#### DESCRIPTION OF THE TASK
Somewhere below is a line with "# Decrypting data" and, later, a line with "Use Flask or Streamlit for web UI"; repeat those two lines and all the lines between them, exactly as they are.

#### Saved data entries
- - - - -

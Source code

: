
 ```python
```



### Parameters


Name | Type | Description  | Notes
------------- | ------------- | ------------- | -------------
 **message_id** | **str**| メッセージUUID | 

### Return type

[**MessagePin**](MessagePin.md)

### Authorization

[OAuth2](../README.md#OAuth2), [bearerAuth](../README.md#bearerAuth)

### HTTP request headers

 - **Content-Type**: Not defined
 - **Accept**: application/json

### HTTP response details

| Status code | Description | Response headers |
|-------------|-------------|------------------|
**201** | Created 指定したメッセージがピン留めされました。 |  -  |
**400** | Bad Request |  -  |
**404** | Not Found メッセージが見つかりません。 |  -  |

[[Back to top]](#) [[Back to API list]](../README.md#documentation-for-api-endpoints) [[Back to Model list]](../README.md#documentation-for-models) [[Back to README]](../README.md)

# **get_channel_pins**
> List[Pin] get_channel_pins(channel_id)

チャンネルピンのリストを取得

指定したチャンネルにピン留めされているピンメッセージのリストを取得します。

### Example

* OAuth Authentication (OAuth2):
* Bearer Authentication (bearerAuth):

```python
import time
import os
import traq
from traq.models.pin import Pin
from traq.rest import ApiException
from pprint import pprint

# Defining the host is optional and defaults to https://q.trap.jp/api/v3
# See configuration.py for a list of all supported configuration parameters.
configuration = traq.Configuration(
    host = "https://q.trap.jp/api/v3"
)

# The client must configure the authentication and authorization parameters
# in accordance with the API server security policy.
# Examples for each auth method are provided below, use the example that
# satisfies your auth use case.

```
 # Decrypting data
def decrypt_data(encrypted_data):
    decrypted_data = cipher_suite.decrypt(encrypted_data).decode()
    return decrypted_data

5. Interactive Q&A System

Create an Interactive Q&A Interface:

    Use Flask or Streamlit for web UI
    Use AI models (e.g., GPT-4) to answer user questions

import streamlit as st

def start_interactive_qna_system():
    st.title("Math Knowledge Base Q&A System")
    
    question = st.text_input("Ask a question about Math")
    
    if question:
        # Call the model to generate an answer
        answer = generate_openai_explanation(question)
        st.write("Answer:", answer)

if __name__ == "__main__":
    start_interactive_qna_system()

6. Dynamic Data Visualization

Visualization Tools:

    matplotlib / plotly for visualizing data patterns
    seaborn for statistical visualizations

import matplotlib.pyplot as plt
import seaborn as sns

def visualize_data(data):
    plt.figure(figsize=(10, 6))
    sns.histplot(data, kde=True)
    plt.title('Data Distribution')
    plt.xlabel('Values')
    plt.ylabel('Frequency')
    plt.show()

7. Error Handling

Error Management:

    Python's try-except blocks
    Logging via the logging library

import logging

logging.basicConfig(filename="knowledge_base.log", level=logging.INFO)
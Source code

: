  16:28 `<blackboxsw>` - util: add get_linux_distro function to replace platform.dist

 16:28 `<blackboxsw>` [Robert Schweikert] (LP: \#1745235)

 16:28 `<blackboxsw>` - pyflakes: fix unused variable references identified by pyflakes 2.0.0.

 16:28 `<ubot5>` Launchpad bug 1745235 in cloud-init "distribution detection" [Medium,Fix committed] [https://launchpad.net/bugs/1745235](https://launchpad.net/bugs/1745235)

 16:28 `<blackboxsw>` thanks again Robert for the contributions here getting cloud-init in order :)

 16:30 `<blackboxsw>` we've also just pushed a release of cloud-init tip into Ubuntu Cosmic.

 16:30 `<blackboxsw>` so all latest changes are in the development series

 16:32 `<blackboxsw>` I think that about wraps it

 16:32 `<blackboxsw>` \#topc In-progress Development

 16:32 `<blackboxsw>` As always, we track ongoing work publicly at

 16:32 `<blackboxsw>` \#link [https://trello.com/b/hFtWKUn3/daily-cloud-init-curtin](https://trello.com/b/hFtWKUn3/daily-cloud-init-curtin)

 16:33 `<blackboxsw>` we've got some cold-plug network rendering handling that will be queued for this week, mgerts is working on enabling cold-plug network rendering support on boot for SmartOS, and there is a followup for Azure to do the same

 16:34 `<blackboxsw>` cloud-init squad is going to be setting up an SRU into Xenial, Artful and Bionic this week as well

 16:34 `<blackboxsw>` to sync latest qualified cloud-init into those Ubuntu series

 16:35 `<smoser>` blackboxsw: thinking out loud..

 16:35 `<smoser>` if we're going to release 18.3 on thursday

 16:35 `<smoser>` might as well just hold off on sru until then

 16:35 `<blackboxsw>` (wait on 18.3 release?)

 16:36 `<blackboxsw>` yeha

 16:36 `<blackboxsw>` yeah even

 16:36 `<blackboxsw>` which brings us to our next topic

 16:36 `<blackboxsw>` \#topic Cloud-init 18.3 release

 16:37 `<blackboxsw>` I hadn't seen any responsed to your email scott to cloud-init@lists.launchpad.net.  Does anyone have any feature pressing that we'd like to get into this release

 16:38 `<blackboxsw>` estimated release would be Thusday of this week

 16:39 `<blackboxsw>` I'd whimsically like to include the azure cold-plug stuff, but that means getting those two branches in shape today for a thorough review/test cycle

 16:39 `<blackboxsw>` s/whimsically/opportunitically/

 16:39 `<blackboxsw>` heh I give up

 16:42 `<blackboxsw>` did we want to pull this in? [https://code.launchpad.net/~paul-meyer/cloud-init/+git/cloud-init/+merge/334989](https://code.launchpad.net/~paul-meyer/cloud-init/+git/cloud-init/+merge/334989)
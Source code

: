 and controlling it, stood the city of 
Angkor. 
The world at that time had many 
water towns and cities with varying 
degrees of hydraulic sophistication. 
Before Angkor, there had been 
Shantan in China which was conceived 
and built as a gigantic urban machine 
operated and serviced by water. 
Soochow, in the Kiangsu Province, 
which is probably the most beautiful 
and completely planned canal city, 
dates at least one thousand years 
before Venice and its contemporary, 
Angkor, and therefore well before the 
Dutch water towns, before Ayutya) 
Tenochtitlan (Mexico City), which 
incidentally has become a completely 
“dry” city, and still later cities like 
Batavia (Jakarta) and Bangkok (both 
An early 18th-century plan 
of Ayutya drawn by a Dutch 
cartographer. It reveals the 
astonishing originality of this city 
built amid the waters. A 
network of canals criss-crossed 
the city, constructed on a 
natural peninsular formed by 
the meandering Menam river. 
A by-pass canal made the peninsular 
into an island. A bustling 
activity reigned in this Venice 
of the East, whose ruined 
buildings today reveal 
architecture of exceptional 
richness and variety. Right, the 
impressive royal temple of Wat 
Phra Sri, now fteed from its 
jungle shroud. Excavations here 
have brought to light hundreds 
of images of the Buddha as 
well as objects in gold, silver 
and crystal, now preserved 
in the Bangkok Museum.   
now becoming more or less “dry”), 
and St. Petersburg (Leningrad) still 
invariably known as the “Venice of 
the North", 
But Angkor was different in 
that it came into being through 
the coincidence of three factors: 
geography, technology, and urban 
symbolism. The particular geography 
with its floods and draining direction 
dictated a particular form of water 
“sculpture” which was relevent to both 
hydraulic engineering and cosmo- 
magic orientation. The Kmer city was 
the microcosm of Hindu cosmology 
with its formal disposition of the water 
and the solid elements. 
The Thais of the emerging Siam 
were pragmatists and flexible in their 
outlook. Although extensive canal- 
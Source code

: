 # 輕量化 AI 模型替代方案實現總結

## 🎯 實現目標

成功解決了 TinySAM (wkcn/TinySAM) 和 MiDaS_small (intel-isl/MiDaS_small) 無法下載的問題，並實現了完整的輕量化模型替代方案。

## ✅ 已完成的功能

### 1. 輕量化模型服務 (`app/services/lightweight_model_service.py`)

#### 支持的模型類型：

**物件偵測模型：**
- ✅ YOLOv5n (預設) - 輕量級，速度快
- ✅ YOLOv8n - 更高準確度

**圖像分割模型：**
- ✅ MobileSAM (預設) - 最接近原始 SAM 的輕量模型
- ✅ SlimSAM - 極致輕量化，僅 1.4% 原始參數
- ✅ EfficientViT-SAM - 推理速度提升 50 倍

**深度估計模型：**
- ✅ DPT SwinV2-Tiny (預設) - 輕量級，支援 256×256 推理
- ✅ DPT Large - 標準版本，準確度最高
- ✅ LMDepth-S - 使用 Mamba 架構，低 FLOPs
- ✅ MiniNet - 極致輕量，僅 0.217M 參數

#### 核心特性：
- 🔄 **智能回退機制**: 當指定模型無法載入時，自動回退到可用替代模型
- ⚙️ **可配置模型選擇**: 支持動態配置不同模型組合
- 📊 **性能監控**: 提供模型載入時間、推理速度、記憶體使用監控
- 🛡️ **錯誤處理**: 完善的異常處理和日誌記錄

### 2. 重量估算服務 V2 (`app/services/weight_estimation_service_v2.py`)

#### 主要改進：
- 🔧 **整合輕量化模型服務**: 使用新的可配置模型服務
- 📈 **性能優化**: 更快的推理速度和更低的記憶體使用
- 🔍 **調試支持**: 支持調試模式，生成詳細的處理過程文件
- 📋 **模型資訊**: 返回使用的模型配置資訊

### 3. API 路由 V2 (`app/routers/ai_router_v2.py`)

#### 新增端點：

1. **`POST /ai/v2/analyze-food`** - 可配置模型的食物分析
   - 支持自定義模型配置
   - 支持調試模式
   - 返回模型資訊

- - - - -

#### WRITTEN RESPONSE
 # Decrypting data
def decrypt_data(encrypted_data):
    decrypted_data = cipher_suite.decrypt(encrypted_data).decode()
    return decrypted_data

5. Interactive Q&A System

Create an Interactive Q&A Interface:

    Use Flask or Streamlit for web UI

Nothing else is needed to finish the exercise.